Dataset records
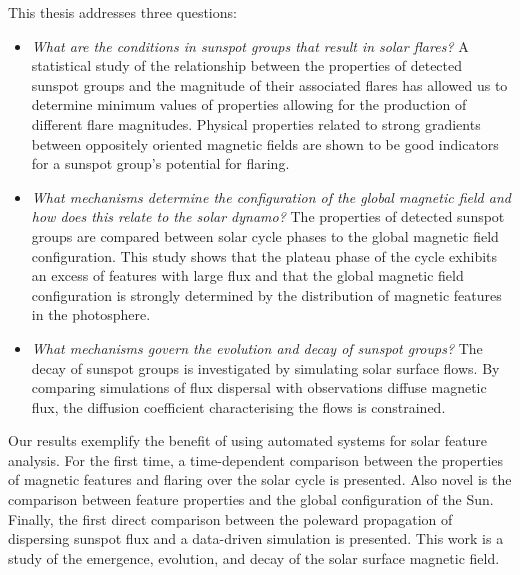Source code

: \begin{abstracts}
This thesis addresses three questions:
\begin{itemize}
\item \emph{What are the conditions in sunspot groups that result in solar flares?} A statistical study of the relationship between the properties of detected sunspot groups and the magnitude of their associated flares has allowed us to determine minimum values of properties allowing for the production of different flare magnitudes. Physical properties related to strong gradients between oppositely oriented magnetic fields are shown to be good indicators for a sunspot group's potential for flaring. 
\item \emph{What mechanisms determine the configuration of the global magnetic field and how does this relate to the solar dynamo?} The properties of detected sunspot groups are compared between solar cycle phases to the global magnetic field configuration. This study shows that the plateau phase of the cycle exhibits an excess of features with large flux and that the global magnetic field configuration is strongly determined by the distribution of magnetic features in the photosphere. 
\item \emph{What mechanisms govern the evolution and decay of sunspot groups?} The decay of sunspot groups is investigated by simulating solar surface flows. By comparing simulations of flux dispersal with observations diffuse magnetic flux, the diffusion coefficient characterising the flows is constrained.
\end{itemize}
Our results exemplify the benefit of using automated systems for solar feature analysis. For the first time, a time-dependent comparison between the properties of magnetic features and flaring over the solar cycle is presented. Also novel is the comparison between feature properties and the global configuration of the Sun. Finally, the first direct comparison between the poleward propagation of dispersing sunspot flux and a data-driven simulation is presented. This work is a study of the emergence, evolution, and decay of the solar surface magnetic field.



\end{abstracts}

- _Problem_
You are asked to output the records precisely as they appear, minus any pictures.

- _Task solution_
Source code

: \begin{abstracts}
This thesis addresses three questions:
\begin{itemize}
\item \emph{What are the conditions in sunspot groups that result in solar flares?} A statistical study of the relationship between the properties of detected sunspot groups and the magnitude of their associated flares has allowed us to determine minimum values of properties allowing for the production of different flare magnitudes. Physical properties related to strong gradients between oppositely oriented magnetic fields are shown to be good indicators for a sunspot group's potential for flaring. 
\item \emph{What mechanisms determine the configuration of the global magnetic field and how does this relate to the solar dynamo?} The properties of detected sunspot groups are compared between solar cycle phases to the global magnetic field configuration. This study shows that the plateau phase of the cycle exhibits an excess of features with large flux and that the global magnetic field configuration is strongly determined by the distribution of magnetic features in the photosphere. 
\item \emph{What mechanisms govern the evolution and decay of sunspot groups?} The decay of sunspot groups is investigated by simulating solar surface flows. By comparing simulations of flux dispersal with observations diffuse magnetic flux, the diffusion coefficient characterising the flows is constrained.
\end{itemize}
Our results exemplify the benefit of using automated systems for solar feature analysis. For the first time, a time-dependent comparison between the properties of magnetic features and flaring over the solar cycle is presented. Also novel is the comparison between feature properties and the global configuration of the Sun. Finally, the first direct comparison between the poleward propagation of dispersing sunspot flux and a data-driven simulation is presented. This work is a study of the emergence, evolution, and decay of the solar surface magnetic field.



\end{abstracts}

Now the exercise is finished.